Hackathon Project: Issue reshape of the data from collection eventscsv to collection events

Hello I am watching the video Introduction to GDELT for the MongoDB World Hackathon 22 - Session 1 MongoDB presented by Shane and JoeDrumgoole.

I am trying to replicate what they do in the video but I have on issue when trying to do the reshape of the data from collection eventscsv to collection events.

Running:

gdelttools-master % make reshape

I can see in terminal:

mongosh --quiet --file=gdelt_reshaper.js

But the collection events is not created and no more info is provided.

I have no experience working with make and I don’t know if there is any previous configuration to be done in the Makefile file.

(I don’t make any changes to Makefile, it’s the same than in the repo).

I am using a Mac for the hackathon.

I have just installed make (It was not installed previously):

$ brew install make

And try again

gdelttools-master % make reshape

I would appreciate help to be able to execute the script correctly, thanks in advance.

Hi Manuel,
I reshaped the data passing directly the gdelt_reshaper.js to the mongosh

Welcome

2 Likes

I’d recommend running the gdelt_reshaper.js directly with mongosh, as @Crist recommends.

If you’re not running MongoDB on localhost, and the direct port, you may also want to provide the connection string of your MongoDB cluster to mongosh, like this:

mongosh mongodb+ssh://username:password@your.cluster.com/yourdatabase gdelt_reshaper.js
1 Like

Hi Manuel,

The reshape step assumes you have already loaded some data with the gdeltloader script.
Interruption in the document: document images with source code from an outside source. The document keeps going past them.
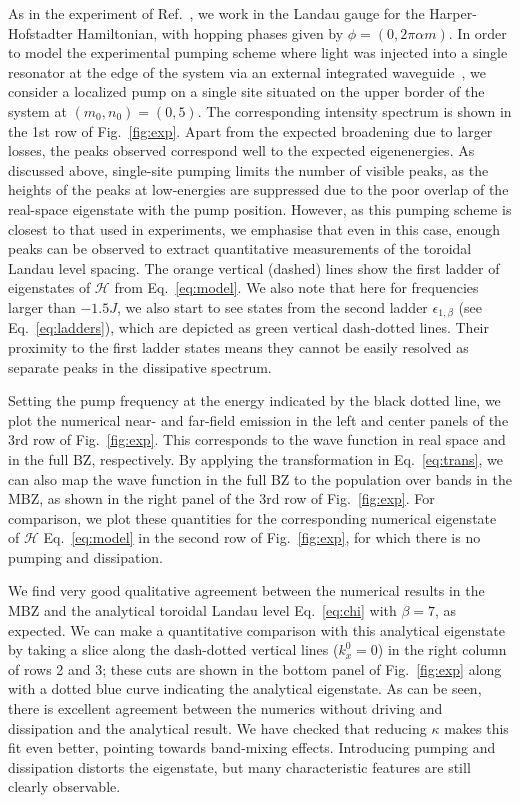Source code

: As in the experiment of Ref.~\cite{hafezi2013imaging}, we work in the
Landau gauge for the Harper-Hofstadter Hamiltonian, with hopping
phases given by $\phi = (0, 2\pi\alpha m)$. In order to model the
experimental pumping scheme where light was injected into a single
resonator at the edge of the system via an external integrated
waveguide~\cite{hafezi2013imaging}, we consider a localized pump on a
single site situated on the upper border of the system at
$(m_0,n_0)= (0,5)$.  The corresponding intensity spectrum is shown in
the 1st row of Fig.~\ref{fig:exp}. Apart from the expected broadening
due to larger losses, the peaks observed correspond well to the
expected eigenenergies.  As discussed above, single-site pumping
limits the number of visible peaks, as the heights of the peaks at
low-energies are suppressed due to the poor overlap of the real-space
eigenstate with the pump position. However, as this pumping scheme is
closest to that used in experiments, we emphasise that even in this
case, enough peaks can be observed to extract quantitative
measurements of the toroidal Landau level spacing. The orange vertical
(dashed) lines show the first ladder of eigenstates of $\mathcal{H}$
from Eq.~\eqref{eq:model}. We also note that here for frequencies
larger than $-1.5 J$, we also start to see states from the second
ladder $\epsilon_{1,\beta}$ (see Eq.~\eqref{eq:ladders}), which are
depicted as green vertical dash-dotted lines. Their proximity to the
first ladder states means they cannot be easily resolved as separate
peaks in the dissipative spectrum.

Setting the pump frequency at the energy indicated by the black dotted
line, we plot the numerical near- and far-field emission in the left
and center panels of the 3rd row of Fig.~\ref{fig:exp}. This
corresponds to the wave function in real space and in the full BZ,
respectively. By applying the transformation in Eq.~\eqref{eq:trans}, we
can also map the wave function in the full BZ to the population over
bands in the MBZ, as shown in the right panel of the 3rd row of
Fig.~\ref{fig:exp}. For comparison, we plot these quantities for the
corresponding numerical eigenstate of $\mathcal{H}$
Eq.~\eqref{eq:model} in the second row of Fig.~\ref{fig:exp}, for
which there is no pumping and dissipation.

We find very good qualitative agreement between the numerical results
in the MBZ and the analytical toroidal Landau level Eq.~\eqref{eq:chi}
with $\beta=7$, as expected. We can make a quantitative comparison with
this analytical eigenstate by taking a slice along the dash-dotted
vertical lines ($k_x^0 = 0$) in the right column of rows 2 and 3;
these cuts are shown in the bottom panel of Fig.~\ref{fig:exp} along
with a dotted blue curve indicating the analytical eigenstate. As can
be seen, there is excellent agreement between the numerics without
driving and dissipation and the analytical result. We have checked
that reducing $\kappa$ makes this fit even better, pointing towards
band-mixing effects. Introducing pumping and dissipation distorts the
eigenstate, but many characteristic features are still clearly
observable.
If you follow the package steps you should get some output.

pip install gdelttools # install the package
gdeltloader --master --download --overwrite --last 20 # download the last 20 days of data
make full_data_load #load the downloaded data and reshape it

If you do those steps in order you should get some output.

2 Likes

Thank you, I followed your answer with some suggestions from @Mark_Smith, so I will post my next question as a reply to his answer.

Thank you, I’m not running MongoDB on localhost, so I tried providing the connection string of my MongoDB cluster to mongosh

I need to change a bit the URI:

mongosh mongodb+ssh://.....

Results:

MongoshInvalidInputError: [COMMON-10001] Invalid URI:

Using instead this:

mongosh mongodb+srv://.....

Results:

Current Mongosh Log ID: 6279438bdf708b5009da2113
Connecting to:          mongodb+srv://<credentials>@worldhack22.s8ynf.mongodb.net/databasehackaton2022
Using MongoDB:          5.0.8
Using Mongosh:          1.1.8

For mongosh info see: https://docs.mongodb.com/mongodb-shell/


To help improve our products, anonymous usage data is collected and sent to MongoDB periodically (https://www.mongodb.com/legal/privacy-policy).
You can opt-out by running the disableTelemetry() command.

Loading file: gdelt_reshaper.js

But nothings more happens and the collection events is not created.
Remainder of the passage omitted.